Puget Sound Perennial: Here we go not again

   Last week it was the Seattle Times’ turn to crank out the obligatory series on the ecological demise of Puget Sound. Several of their finest reporters and artists donned their rubber boots and waded into the challenge, delivering new tales of woe from the shores of Washington’s inland sea.
   It was good, smart, important journalism. Alas, each year it gets more difficult to find new ways to say: Gee folks, Puget Sound ain’t getting any better. I know, because I’ve been there. Over my 30 years at the Times, I worked on several Save-the-Sound series, most recently with some of the same reporters who delivered last week. I continue to write about it because the sound remains the primary reason I choose to live here.

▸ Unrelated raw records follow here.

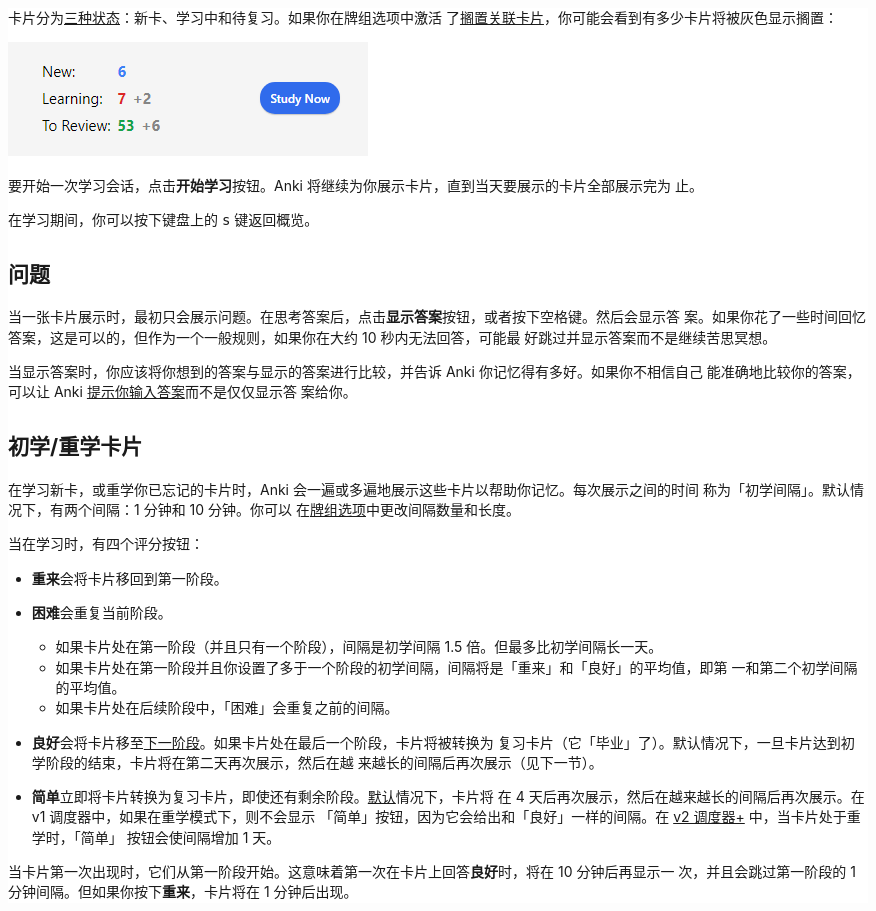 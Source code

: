 
卡片分为[三种状态](getting-started.md#卡片状态)：新卡、学习中和待复习。如果你在牌组选项中激活
了[搁置关联卡片](#关联卡片与搁置)，你可能会看到有多少卡片将被灰色显示搁置：

![学习概览 (被搁置的卡片)](media/study_overview_buried_cards.png)

要开始一次学习会话，点击**开始学习**按钮。Anki 将继续为你展示卡片，直到当天要展示的卡片全部展示完为
止。

在学习期间，你可以按下键盘上的 <kbd>s</kbd> 键返回概览。

## 问题

当一张卡片展示时，最初只会展示问题。在思考答案后，点击**显示答案**按钮，或者按下空格键。然后会显示答
案。如果你花了一些时间回忆答案，这是可以的，但作为一个一般规则，如果你在大约 10 秒内无法回答，可能最
好跳过并显示答案而不是继续苦思冥想。

当显示答案时，你应该将你想到的答案与显示的答案进行比较，并告诉 Anki 你记忆得有多好。如果你不相信自己
能准确地比较你的答案，可以让 Anki [提示你输入答案](templates/fields.md#检查你的答案)而不是仅仅显示答
案给你。

## 初学/重学卡片

在学习新卡，或重学你已忘记的卡片时，Anki 会一遍或多遍地展示这些卡片以帮助你记忆。每次展示之间的时间
称为「初学间隔」。默认情况下，有两个间隔：1 分钟和 10 分钟。你可以
在[牌组选项](deck-options.md#新卡片)中更改间隔数量和长度。

当在学习时，有四个评分按钮：

- **重来**会将卡片移回到第一阶段。

- **困难**会重复当前阶段。

  - 如果卡片处在第一阶段（并且只有一个阶段），间隔是初学间隔 1.5 倍。但最多比初学间隔长一天。
  - 如果卡片处在第一阶段并且你设置了多于一个阶段的初学间隔，间隔将是「重来」和「良好」的平均值，即第
    一和第二个初学间隔的平均值。
  - 如果卡片处在后续阶段中，「困难」会重复之前的间隔。

- **良好**会将卡片移至[下一阶段](deck-options.md#初学间隔)。如果卡片处在最后一个阶段，卡片将被转换为
  复习卡片（它「毕业」了）。默认情况下，一旦卡片达到初学阶段的结束，卡片将在第二天再次展示，然后在越
  来越长的间隔后再次展示（见下一节）。

- **简单**立即将卡片转换为复习卡片，即使还有剩余阶段。[默认](deck-options.md#简单间隔)情况下，卡片将
  在 4 天后再次展示，然后在越来越长的间隔后再次展示。在 v1 调度器中，如果在重学模式下，则不会显示
  「简单」按钮，因为它会给出和「良好」一样的间隔。在
  [v2 调度器+](https://faqs.ankiweb.net/the-anki-2.1-scheduler.html) 中，当卡片处于重学时，「简单」
  按钮会使间隔增加 1 天。

当卡片第一次出现时，它们从第一阶段开始。这意味着第一次在卡片上回答**良好**时，将在 10 分钟后再显示一
次，并且会跳过第一阶段的 1 分钟间隔。但如果你按下**重来**，卡片将在 1 分钟后出现。
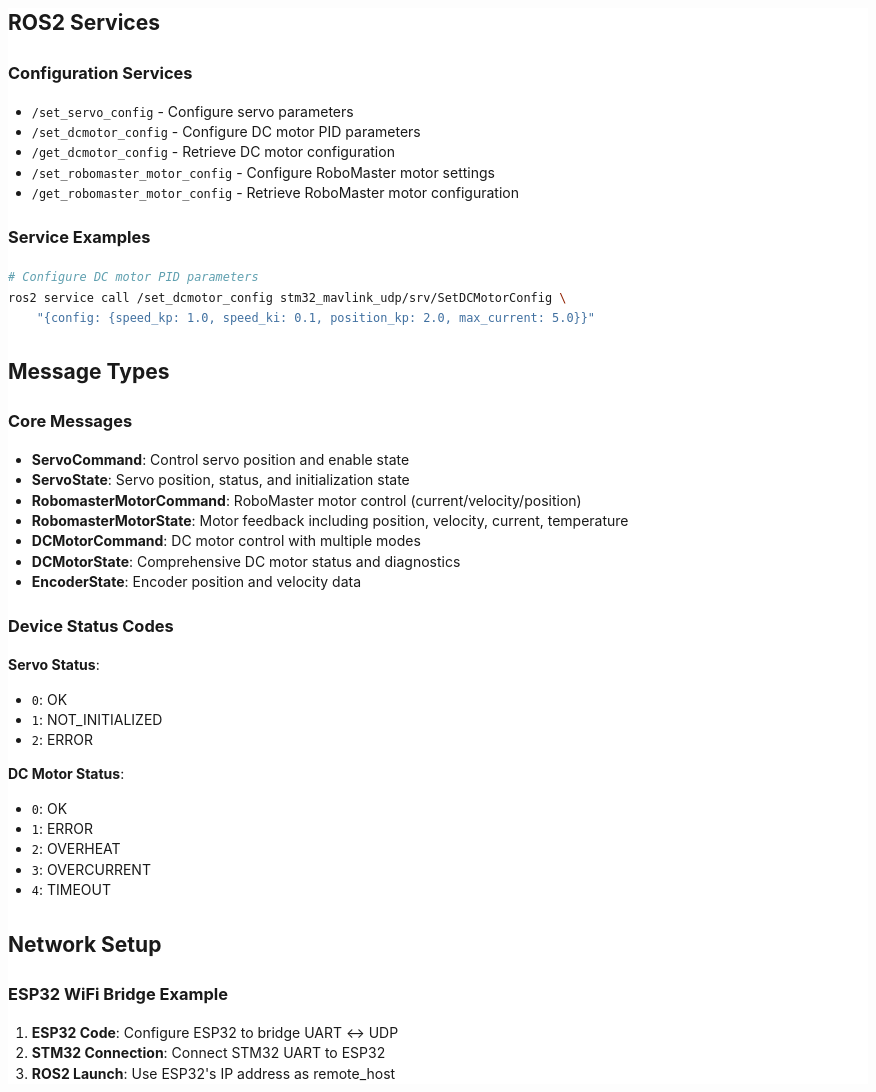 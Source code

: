 ## ROS2 Services

### Configuration Services

- `/set_servo_config` - Configure servo parameters
- `/set_dcmotor_config` - Configure DC motor PID parameters
- `/get_dcmotor_config` - Retrieve DC motor configuration
- `/set_robomaster_motor_config` - Configure RoboMaster motor settings
- `/get_robomaster_motor_config` - Retrieve RoboMaster motor configuration

### Service Examples

```bash
# Configure DC motor PID parameters
ros2 service call /set_dcmotor_config stm32_mavlink_udp/srv/SetDCMotorConfig \
    "{config: {speed_kp: 1.0, speed_ki: 0.1, position_kp: 2.0, max_current: 5.0}}"
```

## Message Types

### Core Messages

- **ServoCommand**: Control servo position and enable state
- **ServoState**: Servo position, status, and initialization state
- **RobomasterMotorCommand**: RoboMaster motor control (current/velocity/position)
- **RobomasterMotorState**: Motor feedback including position, velocity, current, temperature
- **DCMotorCommand**: DC motor control with multiple modes
- **DCMotorState**: Comprehensive DC motor status and diagnostics
- **EncoderState**: Encoder position and velocity data

### Device Status Codes

**Servo Status**:
- `0`: OK
- `1`: NOT_INITIALIZED
- `2`: ERROR

**DC Motor Status**:
- `0`: OK
- `1`: ERROR
- `2`: OVERHEAT
- `3`: OVERCURRENT
- `4`: TIMEOUT

## Network Setup

### ESP32 WiFi Bridge Example

1. **ESP32 Code**: Configure ESP32 to bridge UART ↔ UDP
2. **STM32 Connection**: Connect STM32 UART to ESP32
3. **ROS2 Launch**: Use ESP32's IP address as remote_host
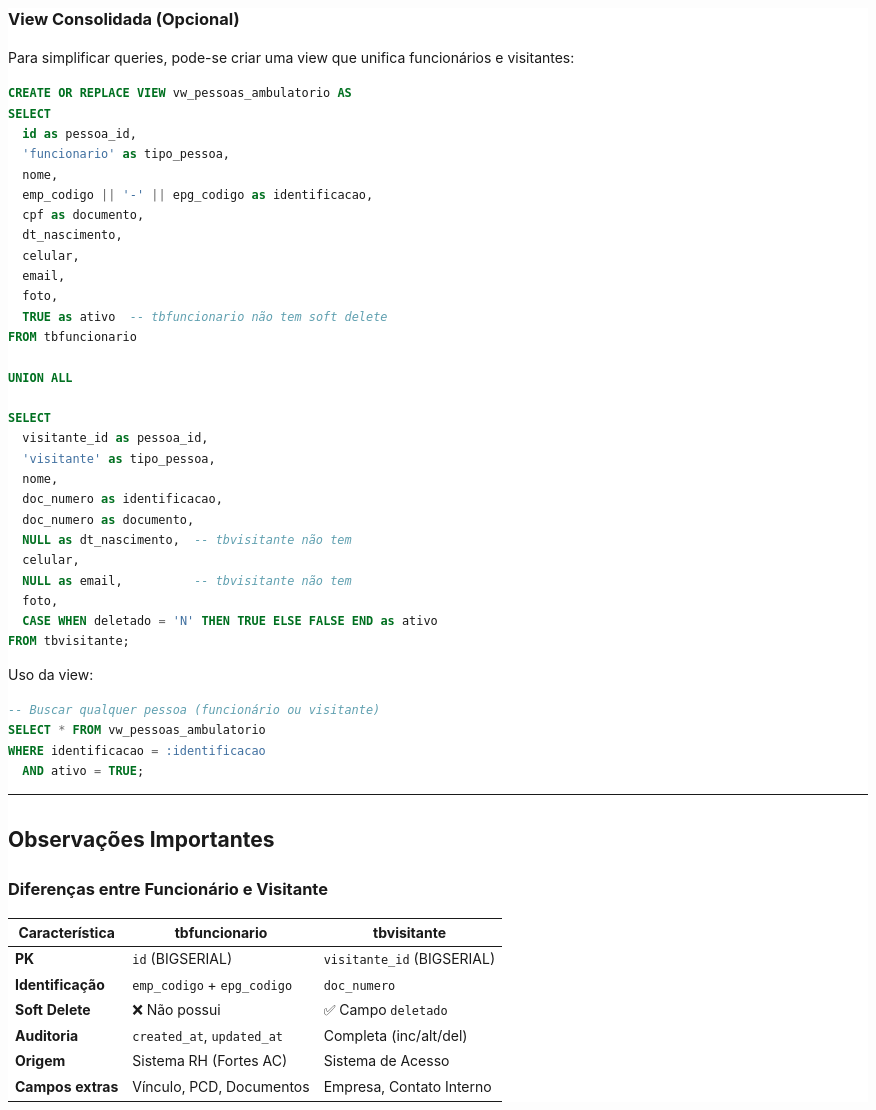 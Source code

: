 ### View Consolidada (Opcional)

Para simplificar queries, pode-se criar uma view que unifica funcionários e visitantes:

```sql
CREATE OR REPLACE VIEW vw_pessoas_ambulatorio AS
SELECT
  id as pessoa_id,
  'funcionario' as tipo_pessoa,
  nome,
  emp_codigo || '-' || epg_codigo as identificacao,
  cpf as documento,
  dt_nascimento,
  celular,
  email,
  foto,
  TRUE as ativo  -- tbfuncionario não tem soft delete
FROM tbfuncionario

UNION ALL

SELECT
  visitante_id as pessoa_id,
  'visitante' as tipo_pessoa,
  nome,
  doc_numero as identificacao,
  doc_numero as documento,
  NULL as dt_nascimento,  -- tbvisitante não tem
  celular,
  NULL as email,          -- tbvisitante não tem
  foto,
  CASE WHEN deletado = 'N' THEN TRUE ELSE FALSE END as ativo
FROM tbvisitante;
```

Uso da view:

```sql
-- Buscar qualquer pessoa (funcionário ou visitante)
SELECT * FROM vw_pessoas_ambulatorio
WHERE identificacao = :identificacao
  AND ativo = TRUE;
```

---

## Observações Importantes

### Diferenças entre Funcionário e Visitante

| Característica | tbfuncionario | tbvisitante |
|----------------|---------------|-------------|
| **PK** | `id` (BIGSERIAL) | `visitante_id` (BIGSERIAL) |
| **Identificação** | `emp_codigo` + `epg_codigo` | `doc_numero` |
| **Soft Delete** | ❌ Não possui | ✅ Campo `deletado` |
| **Auditoria** | `created_at`, `updated_at` | Completa (inc/alt/del) |
| **Origem** | Sistema RH (Fortes AC) | Sistema de Acesso |
| **Campos extras** | Vínculo, PCD, Documentos | Empresa, Contato Interno |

   Still, one gets discouraged. Consider the comments of selected experts in the concluding installment in the Times series. David Dicks, director the Puget Sound Partnership: “We have a lot of studies, a lot of information… but we have to knit it together into a strategy….” Or Kathy Fletcher, director of People for Puget Sound: “We are in a race against time…We need to grab the urgency of the problem and deal with the fact that there is a lot of disbelief that we are going to make a difference…”

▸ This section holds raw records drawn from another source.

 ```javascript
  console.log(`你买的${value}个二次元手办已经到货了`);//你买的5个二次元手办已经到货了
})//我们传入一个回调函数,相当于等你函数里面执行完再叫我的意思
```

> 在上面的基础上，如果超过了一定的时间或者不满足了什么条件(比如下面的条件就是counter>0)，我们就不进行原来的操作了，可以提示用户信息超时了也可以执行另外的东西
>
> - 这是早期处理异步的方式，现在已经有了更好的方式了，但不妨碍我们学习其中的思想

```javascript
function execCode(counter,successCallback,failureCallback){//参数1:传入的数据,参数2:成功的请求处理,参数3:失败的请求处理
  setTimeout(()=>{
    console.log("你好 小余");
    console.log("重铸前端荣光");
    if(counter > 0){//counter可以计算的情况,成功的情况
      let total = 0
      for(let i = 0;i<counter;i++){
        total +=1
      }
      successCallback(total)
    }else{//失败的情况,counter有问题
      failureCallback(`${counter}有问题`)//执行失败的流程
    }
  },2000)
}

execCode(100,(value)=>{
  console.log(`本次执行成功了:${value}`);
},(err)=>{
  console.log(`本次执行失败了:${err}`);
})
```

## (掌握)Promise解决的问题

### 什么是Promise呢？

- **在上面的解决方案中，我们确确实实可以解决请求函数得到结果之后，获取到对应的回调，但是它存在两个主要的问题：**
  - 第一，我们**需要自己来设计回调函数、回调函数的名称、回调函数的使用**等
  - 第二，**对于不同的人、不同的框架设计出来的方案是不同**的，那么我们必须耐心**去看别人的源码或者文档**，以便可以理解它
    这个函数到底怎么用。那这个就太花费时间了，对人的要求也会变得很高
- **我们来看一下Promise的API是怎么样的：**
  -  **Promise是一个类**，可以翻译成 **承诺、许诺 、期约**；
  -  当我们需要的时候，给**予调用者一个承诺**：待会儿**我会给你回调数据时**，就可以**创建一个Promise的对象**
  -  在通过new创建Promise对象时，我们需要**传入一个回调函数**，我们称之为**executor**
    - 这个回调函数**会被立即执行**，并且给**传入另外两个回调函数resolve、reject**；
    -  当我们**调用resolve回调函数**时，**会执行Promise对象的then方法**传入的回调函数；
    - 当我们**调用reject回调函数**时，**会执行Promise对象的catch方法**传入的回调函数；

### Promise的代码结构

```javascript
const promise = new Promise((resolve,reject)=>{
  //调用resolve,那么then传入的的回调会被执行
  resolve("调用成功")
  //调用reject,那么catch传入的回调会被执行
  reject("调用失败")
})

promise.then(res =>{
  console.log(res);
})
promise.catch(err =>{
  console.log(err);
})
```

   These are genuine expressions of concern that also underscore the problem -- a complete lack of specifics, with utterly no agreement about what’s wrong and what we need to do about it. What is it about Puget Sound that seems to defy solutions?
   The list of suspects begins with us, the people who live here and lack the political will to fix it -- or so goes the argument. But wait a second! Public opinion surveys suggest that people understand that the sound is in trouble, that it will cost money to fix it, and they are willing to pay. And we have payed. Over the past three decades or more, state and local taxpayers have coughed up billions of dollars for salmon restoration, pollution controls, sewage treatment plants, research, and more. 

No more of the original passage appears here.